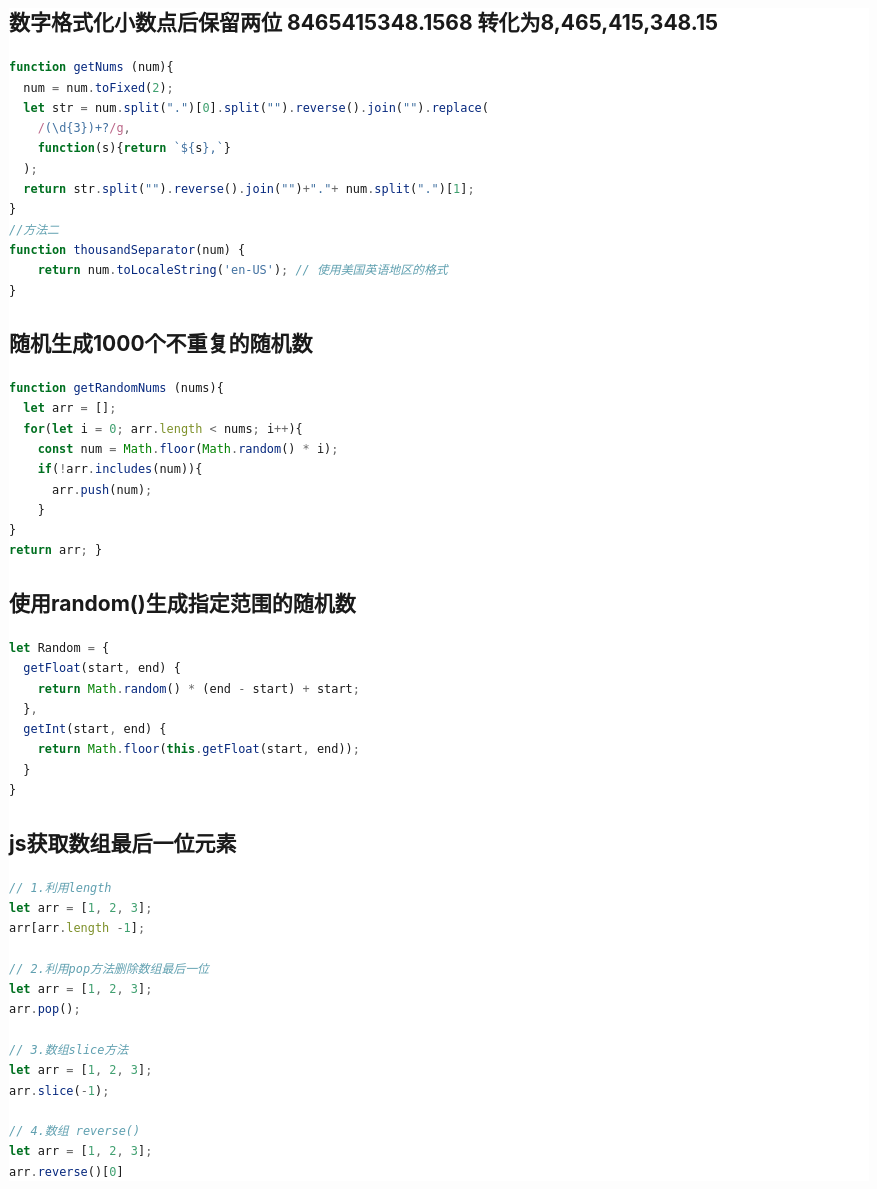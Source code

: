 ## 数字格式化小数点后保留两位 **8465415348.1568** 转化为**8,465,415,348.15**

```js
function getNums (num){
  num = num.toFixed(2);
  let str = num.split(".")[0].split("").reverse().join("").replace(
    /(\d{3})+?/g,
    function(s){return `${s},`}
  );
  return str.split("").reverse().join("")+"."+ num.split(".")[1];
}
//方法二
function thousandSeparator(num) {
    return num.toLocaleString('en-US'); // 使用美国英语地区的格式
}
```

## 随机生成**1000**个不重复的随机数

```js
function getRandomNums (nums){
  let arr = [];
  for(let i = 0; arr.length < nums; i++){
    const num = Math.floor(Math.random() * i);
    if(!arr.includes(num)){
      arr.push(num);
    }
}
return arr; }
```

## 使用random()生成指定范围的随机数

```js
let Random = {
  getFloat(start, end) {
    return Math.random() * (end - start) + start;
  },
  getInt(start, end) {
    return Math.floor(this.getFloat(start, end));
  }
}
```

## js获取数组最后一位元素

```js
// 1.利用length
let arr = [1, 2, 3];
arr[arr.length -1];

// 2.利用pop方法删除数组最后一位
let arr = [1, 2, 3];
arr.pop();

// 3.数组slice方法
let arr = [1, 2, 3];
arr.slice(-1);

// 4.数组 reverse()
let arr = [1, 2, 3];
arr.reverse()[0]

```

+ + + + + + +

What lines above mention "split"? Copy each one.

  let str = num.split(".")[0].split("").reverse().join("").replace(
  return str.split("").reverse().join("")+"."+ num.split(".")[1];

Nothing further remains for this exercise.